RNA-seq in parental and resistant non-small cell lung cancer (NSCLC) cells

Crotonylation is a crotonyl-coenzyme A (CoA)-mediated post-translational modification best known for its roles in epigenetic regulation. Histone lysine crotonylation (Kcr) has been reported to be involved in tumor-related biological functions such as DNA damage repair and immune infiltration. Here we find that abnormal reduction of histone Kcr significantly correlates with a poor response to epithelial growth factor receptor tyrosine kinase inhibitors (EGFR-TKIs) in resistant models of lung cancer cell lines, and in cell line-derived xenograft (CDX) and patient-derived xenograft (PDX) models.
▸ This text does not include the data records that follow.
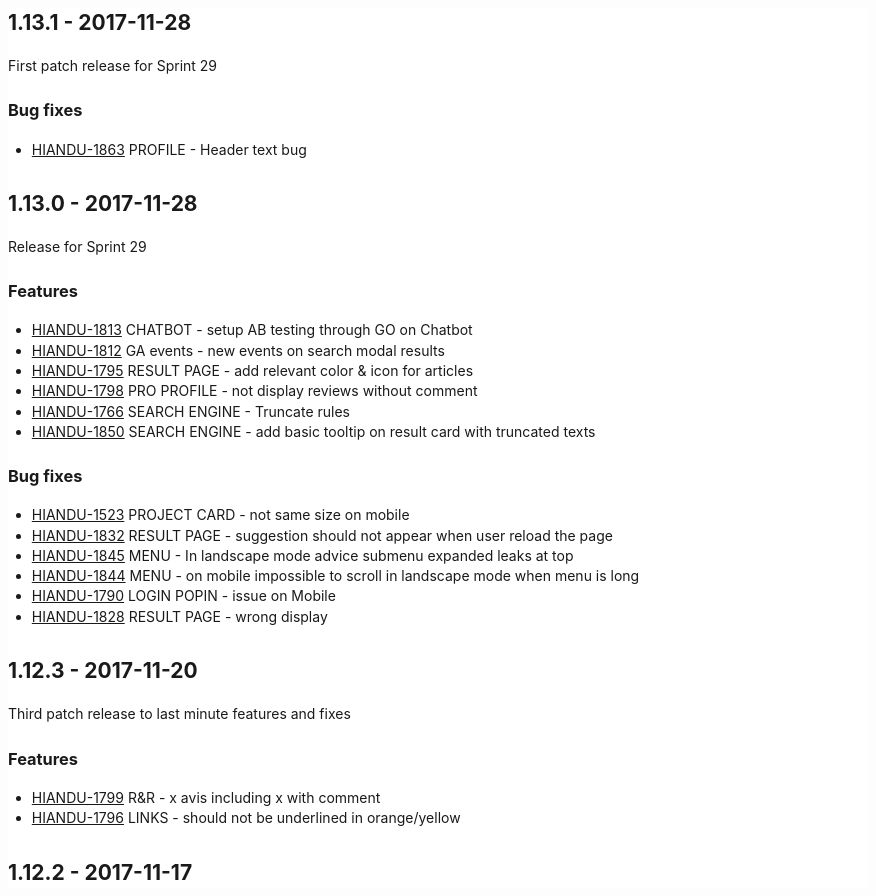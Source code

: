 ## 1.13.1 - 2017-11-28

First patch release for Sprint 29

### Bug fixes
- [HIANDU-1863](https://quotatis.atlassian.net/browse/HIANDU-1863) PROFILE - Header text bug


## 1.13.0 - 2017-11-28

Release for Sprint 29

### Features
- [HIANDU-1813](https://quotatis.atlassian.net/browse/HIANDU-1813) CHATBOT - setup AB testing through GO on Chatbot
- [HIANDU-1812](https://quotatis.atlassian.net/browse/HIANDU-1812) GA events - new events on search modal results
- [HIANDU-1795](https://quotatis.atlassian.net/browse/HIANDU-1795) RESULT PAGE - add relevant color & icon for articles
- [HIANDU-1798](https://quotatis.atlassian.net/browse/HIANDU-1798) PRO PROFILE - not display reviews without comment
- [HIANDU-1766](https://quotatis.atlassian.net/browse/HIANDU-1766) SEARCH ENGINE - Truncate rules
- [HIANDU-1850](https://quotatis.atlassian.net/browse/HIANDU-1850) SEARCH ENGINE - add basic tooltip on result card with truncated texts

### Bug fixes
- [HIANDU-1523](https://quotatis.atlassian.net/browse/HIANDU-1523) PROJECT CARD - not same size on mobile
- [HIANDU-1832](https://quotatis.atlassian.net/browse/HIANDU-1832) RESULT PAGE - suggestion should not appear when user reload the page
- [HIANDU-1845](https://quotatis.atlassian.net/browse/HIANDU-1845) MENU - In landscape mode advice submenu expanded leaks at top
- [HIANDU-1844](https://quotatis.atlassian.net/browse/HIANDU-1844) MENU - on mobile impossible to scroll in landscape mode when menu is long
- [HIANDU-1790](https://quotatis.atlassian.net/browse/HIANDU-1790) LOGIN POPIN - issue on Mobile
- [HIANDU-1828](https://quotatis.atlassian.net/browse/HIANDU-1828) RESULT PAGE - wrong display


## 1.12.3 - 2017-11-20

Third patch release to last minute features and fixes

### Features
- [HIANDU-1799](https://quotatis.atlassian.net/browse/HIANDU-1799) R&R - x avis including x with comment
- [HIANDU-1796](https://quotatis.atlassian.net/browse/HIANDU-1796) LINKS - should not be underlined in orange/yellow


## 1.12.2 - 2017-11-17
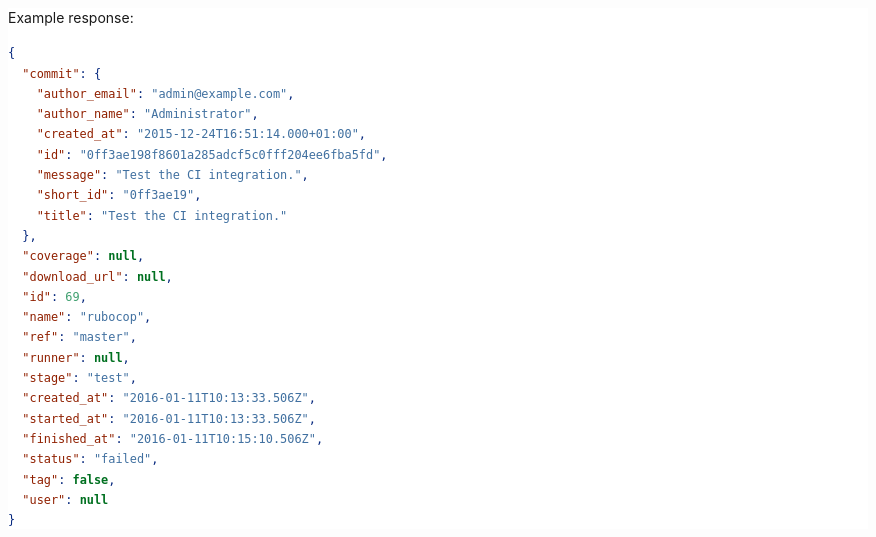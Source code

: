 Example response:

```json
{
  "commit": {
    "author_email": "admin@example.com",
    "author_name": "Administrator",
    "created_at": "2015-12-24T16:51:14.000+01:00",
    "id": "0ff3ae198f8601a285adcf5c0fff204ee6fba5fd",
    "message": "Test the CI integration.",
    "short_id": "0ff3ae19",
    "title": "Test the CI integration."
  },
  "coverage": null,
  "download_url": null,
  "id": 69,
  "name": "rubocop",
  "ref": "master",
  "runner": null,
  "stage": "test",
  "created_at": "2016-01-11T10:13:33.506Z",
  "started_at": "2016-01-11T10:13:33.506Z",
  "finished_at": "2016-01-11T10:15:10.506Z",
  "status": "failed",
  "tag": false,
  "user": null
}
```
The crotonyl-CoA-producing enzyme ACSS2 is the key regulator of the resistance-related change of crotonylation. Quantitative crotonylomic, transcriptomic and epigenomic analyses reveal that EGFR-TKI resistance is accompanied by reduced levels of histone 3 lysine 56 crotonylation (H3K56cr) on chromatin, which inhibits transcription of HNF1A and activates the PI3K/AKT signaling pathway. To uncover how histone Kcr regulates target genes and downstream signaling pathways to mediate EGFR-TKI resistance, RNA-seq was performed to analyze transcriptional changes in HCC827 and HCC827_Er cells with 3 replicates.